Celebrity branding the next frontier for mobile games
After its success with Kim Kardashian: Hollywood, which has generated a cumulative $51 million in revenues since its launch in June, Glu Mobile announced it is expanding the title to Facebook. Hoping to maximize its appeal to a female gamer demographic, the company also extended its licensing agreement, including Ms. Kardashian West’s continued support in promoting the game via both social media channels and real-life appearances. The title’s success is expected to trigger a run on celebrity-based mobile and social games. So far, publishers like Zynga have been aggressively licensing slots games that feature well-known television series and films, like Sex and the City and Terminator. Instead of this blanketed approach, however, a targeted strategy and support of a single celebrity is proving highly effective. As the mobile games market begins to saturate, marketing costs have increased. Celebrities play an increasingly important role in terms of both driving marketing and monetization for mobile games, and we expect more celebrities to lend their name and social media prowess to mobile titles in the foreseeable future.
World of Warcraft user base grows ahead of November expansion
Combined with the official cancellation of the long-awaited Titan, which was expected to ascend to the MMO throne once World of Warcraft reached obscurity, Activision has been under pressure to release a next generation role-playing title. In anticipation of its fifth expansion, Warlords of Draenor, the publisher reported a 600,000 increase in its subscriber base, which is expected to reach 8.2 million by the end of the year. Meanwhile, the publisher is gearing up for the imminent release of Heroes of the Storm, challenging the current dominance of League of Legends (Riot Games/Tencent) and Dota2 (Valve) in the MOBA space.
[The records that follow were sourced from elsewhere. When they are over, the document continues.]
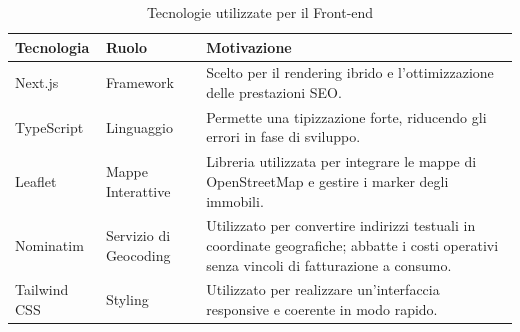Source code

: \documentclass[a4paper,11pt]{article}
\renewcommand{\arraystretch}{1.18}
\begin{document}
\begin{table}[htbp]
\centering
\caption{Tecnologie utilizzate per il Front-end} %
\vspace{0.5em}
\renewcommand{\arraystretch}{1.5}
\begin{tabularx}{\textwidth}{|l|l|X|}
\hline
\rowcolor[HTML]{010066} 
{\color[HTML]{EFEFEF} \textbf{Tecnologia}} & {\color[HTML]{FFFFFF} \textbf{Ruolo}} & {\color[HTML]{FFFFFF} \textbf{Motivazione}} \\ \hline

Next.js & Framework & Scelto per il rendering ibrido e l'ottimizzazione delle prestazioni SEO. \\ \hline

TypeScript & Linguaggio & Permette una tipizzazione forte, riducendo gli errori in fase di sviluppo. \\ \hline

Leaflet & Mappe Interattive & Libreria utilizzata per integrare le mappe di OpenStreetMap e gestire i marker degli immobili. \\ \hline
Nominatim & Servizio di Geocoding & Utilizzato per convertire indirizzi testuali in coordinate geografiche; abbatte i costi operativi senza vincoli di fatturazione a consumo. \\ \hline

Tailwind CSS & Styling & Utilizzato per realizzare un'interfaccia responsive e coerente in modo rapido. \\ \hline
\end{tabularx}
\end{table}
\end{document}

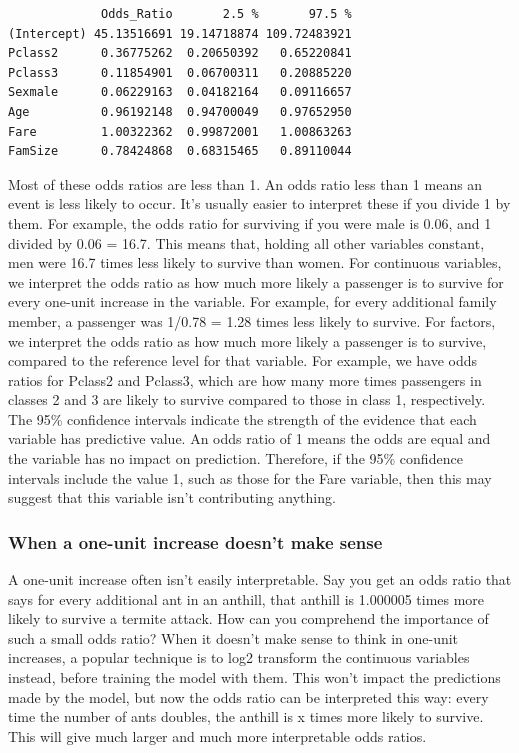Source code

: \documentclass[
]{article}
\begin{document}
\begin{verbatim}
             Odds_Ratio       2.5 %       97.5 %
(Intercept) 45.13516691 19.14718874 109.72483921
Pclass2      0.36775262  0.20650392   0.65220841
Pclass3      0.11854901  0.06700311   0.20885220
Sexmale      0.06229163  0.04182164   0.09116657
Age          0.96192148  0.94700049   0.97652950
Fare         1.00322362  0.99872001   1.00863263
FamSize      0.78424868  0.68315465   0.89110044
\end{verbatim}

Most of these odds ratios are less than 1. An odds ratio less than 1
means an event is less likely to occur. It's usually easier to interpret
these if you divide 1 by them. For example, the odds ratio for surviving
if you were male is 0.06, and 1 divided by 0.06 = 16.7. This means that,
holding all other variables constant, men were 16.7 times less likely to
survive than women. For continuous variables, we interpret the odds
ratio as how much more likely a passenger is to survive for every
one-unit increase in the variable. For example, for every additional
family member, a passenger was 1/0.78 = 1.28 times less likely to
survive. For factors, we interpret the odds ratio as how much more
likely a passenger is to survive, compared to the reference level for
that variable. For example, we have odds ratios for Pclass2 and Pclass3,
which are how many more times passengers in classes 2 and 3 are likely
to survive compared to those in class 1, respectively. The 95\%
confidence intervals indicate the strength of the evidence that each
variable has predictive value. An odds ratio of 1 means the odds are
equal and the variable has no impact on prediction. Therefore, if the
95\% confidence intervals include the value 1, such as those for the
Fare variable, then this may suggest that this variable isn't
contributing anything.

\subsubsection{When a one-unit increase doesn't make
sense}\label{when-a-one-unit-increase-doesnt-make-sense}

A one-unit increase often isn't easily interpretable. Say you get an
odds ratio that says for every additional ant in an anthill, that
anthill is 1.000005 times more likely to survive a termite attack. How
can you comprehend the importance of such a small odds ratio? When it
doesn't make sense to think in one-unit increases, a popular technique
is to log2 transform the continuous variables instead, before training
the model with them. This won't impact the predictions made by the
model, but now the odds ratio can be interpreted this way: every time
the number of ants doubles, the anthill is x times more likely to
survive. This will give much larger and much more interpretable odds
ratios.
\end{document}

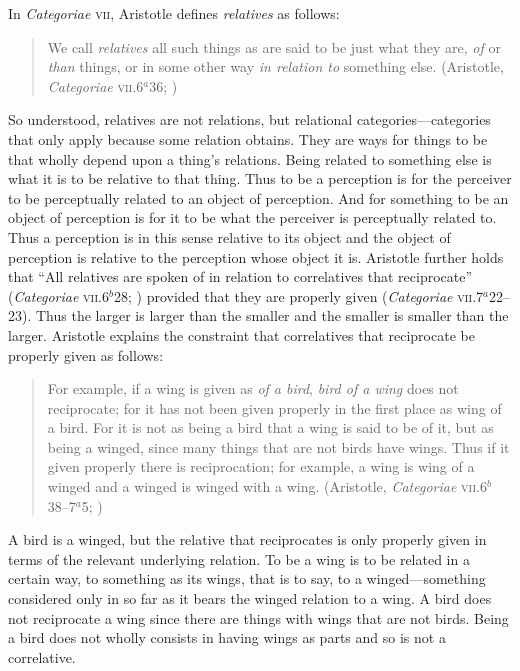 In \emph{Categoriae} \textsc{vii}, Aristotle defines \emph{relatives} as follows:
\begin{quote}
    We call \emph{relatives} all such things as are said to be just what they are, \emph{of} or \emph{than} things, or in some other way \emph{in relation to} something else. (Aristotle, \emph{Categoriae} \textsc{vii}.6\( ^{a} \)36; \citealt[17]{Ackrill:1963fk})
\end{quote}
So understood, relatives are not relations, but relational categories---categories that only apply because some relation obtains. They are ways for things to be that wholly depend upon a thing's relations. Being related to something else is what it is to be relative to that thing. Thus to be a perception is for the perceiver to be perceptually related to an object of perception. And for something to be an object of perception is for it to be what the perceiver is perceptually related to. Thus a perception is in this sense relative to its object and the object of perception is relative to the perception whose object it is. Aristotle further holds that ``All relatives are spoken of in relation to correlatives that reciprocate'' (\emph{Categoriae} \textsc{vii}.6\( ^{b} \)28; \citealt[18]{Ackrill:1963fk}) provided that they are properly given (\emph{Categoriae} \textsc{vii}.7\( ^{a} \)22--23). Thus the larger is larger than the smaller and the smaller is smaller than the larger. Aristotle explains the constraint that correlatives that reciprocate be properly given as follows:
\begin{quote}
    For example, if a wing is given as \emph{of a bird}, \emph{bird of a wing} does not reciprocate; for it has not been given properly in the first place as wing of a bird. For it is not as being a bird that a wing is said to be of it, but as being a winged, since many things that are not birds have wings. Thus if it given properly there is reciprocation; for example, a wing is wing of a winged and a winged is winged with a wing. (Aristotle, \emph{Categoriae} \textsc{vii}.6\( ^{b} \)38--7\( ^{a} \)5; \citealt[18--19]{Ackrill:1963fk})
\end{quote}
A bird is a winged, but the relative that reciprocates is only properly given in terms of the relevant underlying relation. To be a wing is to be related in a certain way, to something as its wings, that is to say, to a winged---something considered only in so far as it bears the winged relation to a wing. A bird does not reciprocate a wing since there are things with wings that are not birds. Being a bird does not wholly consists in having wings as parts and so is not a correlative.

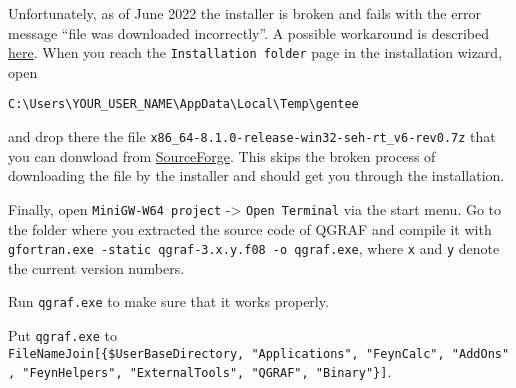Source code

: \documentclass[../FeynHelpersManual.tex]{subfiles}
\begin{document}
Unfortunately, as of June 2022 the installer is broken and fails with
the error message ``file was downloaded incorrectly''. A possible
workaround is described
\href{https://sourceforge.net/p/mingw-w64/support-requests/125/}{here}.
When you reach the \texttt{Installation folder} page in the installation
wizard, open

\begin{verbatim}
C:\Users\YOUR_USER_NAME\AppData\Local\Temp\gentee
\end{verbatim}

and drop there the file
\texttt{x86_64-8.1.0-release-win32-seh-rt_v6-rev0.7z} that you can
donwload from
\href{https://sourceforge.net/projects/mingw-w64/files/Toolchains\%20targetting\%20Win64/Personal\%20Builds/mingw-builds/8.1.0/threads-posix/seh/x86_64-8.1.0-release-posix-seh-rt_v6-rev0.7z}{SourceForge}.
This skips the broken process of downloading the file by the installer
and should get you through the installation.

Finally, open \texttt{MiniGW-W64 project} -\textgreater{}
\texttt{Open Terminal} via the start menu. Go to the folder where you
extracted the source code of QGRAF and compile it with
\texttt{gfortran.exe -static qgraf-3.x.y.f08 -o qgraf.exe}, where
\texttt{x} and \texttt{y} denote the current version numbers.

Run \texttt{qgraf.exe} to make sure that it works properly.

Put \texttt{qgraf.exe} to
\texttt{FileNameJoin[\allowbreak{}\{\allowbreak{}\$UserBaseDirectory,\ \allowbreak{}"Applications",\ \allowbreak{}"FeynCalc",\ \allowbreak{}"AddOns",\ \allowbreak{}"FeynHelpers",\ \allowbreak{}"ExternalTools",\ \allowbreak{}"QGRAF",\ \allowbreak{}"Binary"\}]}.
\end{document}
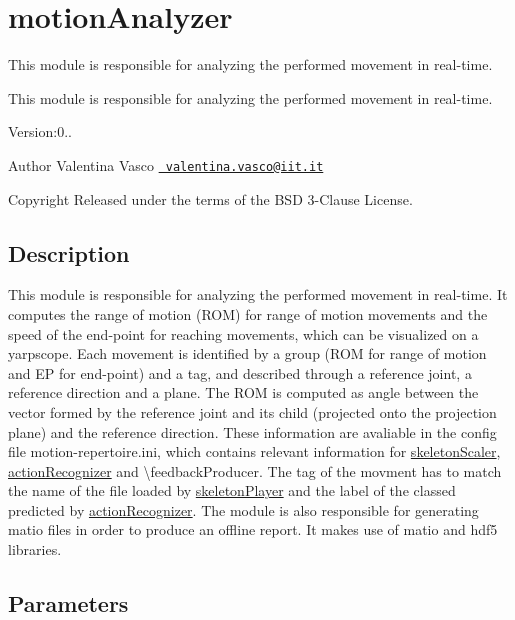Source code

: \section{motion\+Analyzer}
\label{group__motionAnalyzer}


This module is responsible for analyzing the performed movement in real-\/time.  


This module is responsible for analyzing the performed movement in real-\/time. 

Version\+:0.. \begin{DoxyAuthor}{Author}
Valentina Vasco \href{mailto:valentina.vasco@iit.it}{\texttt{ valentina.\+vasco@iit.\+it}} ~\newline
 
\end{DoxyAuthor}
\begin{DoxyCopyright}{Copyright}
Released under the terms of the B\+SD 3-\/Clause License. 
\end{DoxyCopyright}
\hypertarget{group__skeletonViewer_intro_sec}{}\subsection{Description}\label{group__skeletonViewer_intro_sec}
This module is responsible for analyzing the performed movement in real-\/time. It computes the range of motion (R\+OM) for range of motion movements and the speed of the end-\/point for reaching movements, which can be visualized on a yarpscope. Each movement is identified by a group (R\+OM for range of motion and EP for end-\/point) and a tag, and described through a reference joint, a reference direction and a plane. The R\+OM is computed as angle between the vector formed by the reference joint and its child (projected onto the projection plane) and the reference direction. These information are avaliable in the config file motion-\/repertoire.\+ini, which contains relevant information for \mbox{\hyperlink{group__skeletonScaler}{skeleton\+Scaler}}, \mbox{\hyperlink{group__actionRecognizer}{action\+Recognizer}} and \textbackslash{}feedback\+Producer. The tag of the movment has to match the name of the file loaded by \mbox{\hyperlink{group__skeletonPlayer}{skeleton\+Player}} and the label of the classed predicted by \mbox{\hyperlink{group__actionRecognizer}{action\+Recognizer}}. The module is also responsible for generating matio files in order to produce an offline report. It makes use of matio and hdf5 libraries.\hypertarget{group__skeletonViewer_parameters_sec}{}\subsection{Parameters}\label{group__skeletonViewer_parameters_sec}

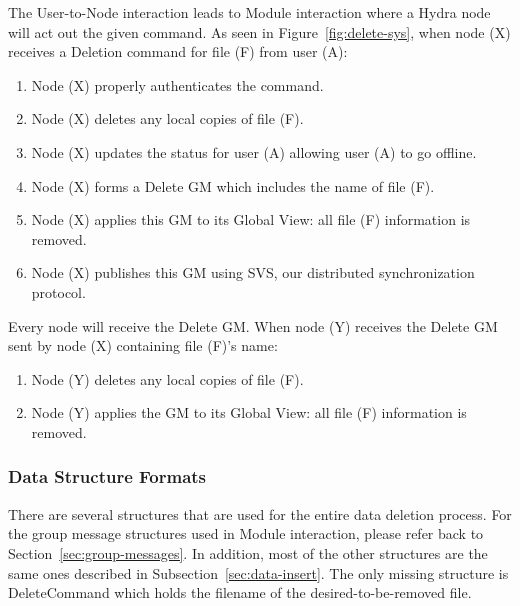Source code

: The User-to-Node interaction leads to Module interaction where a Hydra node will act out the given command. As seen in Figure~\ref{fig:delete-sys}, when node (X) receives a Deletion command for file (F) from user (A):
\begin{enumerate}
    \item Node (X) properly authenticates the command.
    \item Node (X) deletes any local copies of file (F).
    \item Node (X) updates the status for user (A) allowing user (A) to go offline.
    \item Node (X) forms a Delete GM which includes the name of file (F).
    \item Node (X) applies this GM to its Global View: all file (F) information is removed.
    \item Node (X) publishes this GM using SVS, our distributed synchronization protocol.
\end{enumerate}

Every node will receive the Delete GM. When node (Y) receives the Delete GM sent by node (X) containing file (F)'s name:
\begin{enumerate}
    \item Node (Y) deletes any local copies of file (F).
    \item Node (Y) applies the GM to its Global View: all file (F) information is removed.
\end{enumerate}


\subsubsection{Data Structure Formats} 
There are several structures that are used for the entire data deletion process. For the group message structures used in Module interaction, please refer back to Section~\ref{sec:group-messages}. In addition, most of the other structures are the same ones described in Subsection~\ref{sec:data-insert}. The only missing structure is DeleteCommand which holds the filename of the desired-to-be-removed file.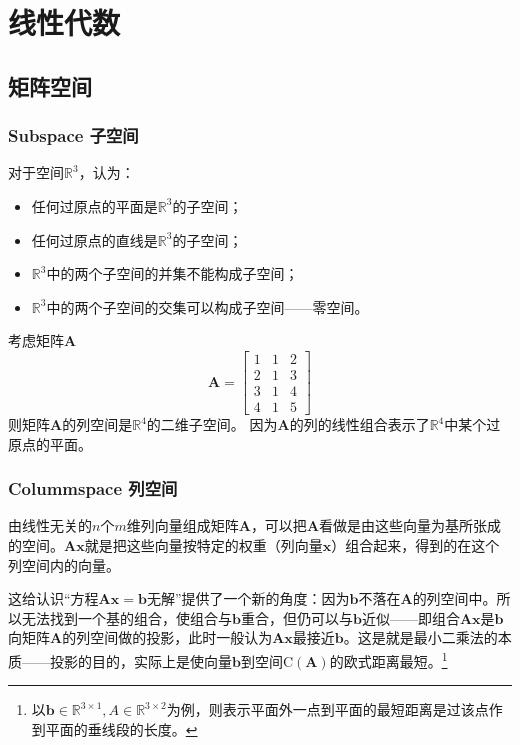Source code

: \chapter{线性代数}

\section{矩阵空间}
    \subsection{Subspace 子空间}
        对于空间$\mathbb{R}^3$，认为：
        \begin{itemize}
            \item 任何过原点的平面是$\mathbb{R}^3$的子空间；
            \item 任何过原点的直线是$\mathbb{R}^3$的子空间；
            \item $\mathbb{R}^3$中的两个子空间的并集不能构成子空间；
            \item $\mathbb{R}^3$中的两个子空间的交集可以构成子空间——零空间。
        \end{itemize}
        
        考虑矩阵$\bm{A}$
        \begin{equation*}
            \bm{A}=\begin{bmatrix}      
                1&1&2\\    
                2&1&3\\    
                3&1&4\\    
                4&1&5
            \end{bmatrix}
        \end{equation*}
        则矩阵$\bm{A}$的列空间是$\mathbb{R}^4$的二维子空间。
        因为$\bm{A}$的列的线性组合表示了$\mathbb{R}^4$中某个过原点的平面。
    \subsection{Colummspace 列空间}
        由线性无关的$n$个$m$维列向量组成矩阵$\bm{A}$，可以把$\bm{A}$看做是由这些向量为基所张成的空间。$\bm{A}\bm{x}$就是把这些向量按特定的权重（列向量$\bm{x}$）组合起来，得到的在这个列空间内的向量。

        这给认识“方程$\bm{A}\bm{x}=\bm{b}$无解”提供了一个新的角度：因为$\bm{b}$不落在$\bm{A}$的列空间中。所以无法找到一个基的组合，使组合与$\bm{b}$重合，但仍可以与$\bm{b}$近似——即组合$\bm{A}\bm{x}$是$\bm{b}$向矩阵$\bm{A}$的列空间做的投影，此时一般认为$\bm{A}\bm{x}$最接近$\bm{b}$。这是就是最小二乘法的本质——投影的目的，实际上是使向量$\bm{b}$到空间$\mathrm{C}(\bm{A})$的欧式距离最短。\footnote[1]{以$\bm{b}\in \mathbb{R}^{3\times 1},A\in \mathbb{R}^{3\times 2}$为例，则表示平面外一点到平面的最短距离是过该点作到平面的垂线段的长度。}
Digital console surges to $82 million following major releases
Two major releases dominated September’s digital console charts. Activision’s highly anticipated new sci-fi space shooter Destiny was initially met with enthusiasm by consumers. However, player sentiment soured in response to repetitive gameplay, casting doubt on the title’s ability to reach its lofty goal of becoming the company’s next billion dollar franchise. Meanwhile, rival Electronic Arts showed its strength in the sports category with the launch of FIFA 15, becoming the second best-selling title on digital console in September. Finally, after the dust settled following Microsoft’s decision to acquire Mojang, the developer’s cult-title Minecraft still claimed the number three spot on digital console, indicating that the change in management did not negatively affect its popularity.
Rovio layoffs signify maturing mobile games market
With an enviable 200 million active players, Angry Birds is still going strong. But the game has seen a 24% drop since its peak in 2012. Despite this, Rovio managed to keep year-over-year revenues roughly the same, with $192 million in 2012 and $197 million in 2013. We’ve seen similar trends before with companies like Zynga, where revenues initially stay at the same level even as its user base declines, because the non-payers generally are the first ones to cycle out and move on. Over the past two years, the mobile games market has also seen the emergence and dominance of several new mobile game companies, most notably Supercell and King. By comparison, Supercell manages to generate $892 million in 2013 with a total staff of 132, compared to Rovio’s $197 million with a headcount of 800. Suffice to say that Rovio, while at first the undisputed king of the mobile games market, can no longer claim this position.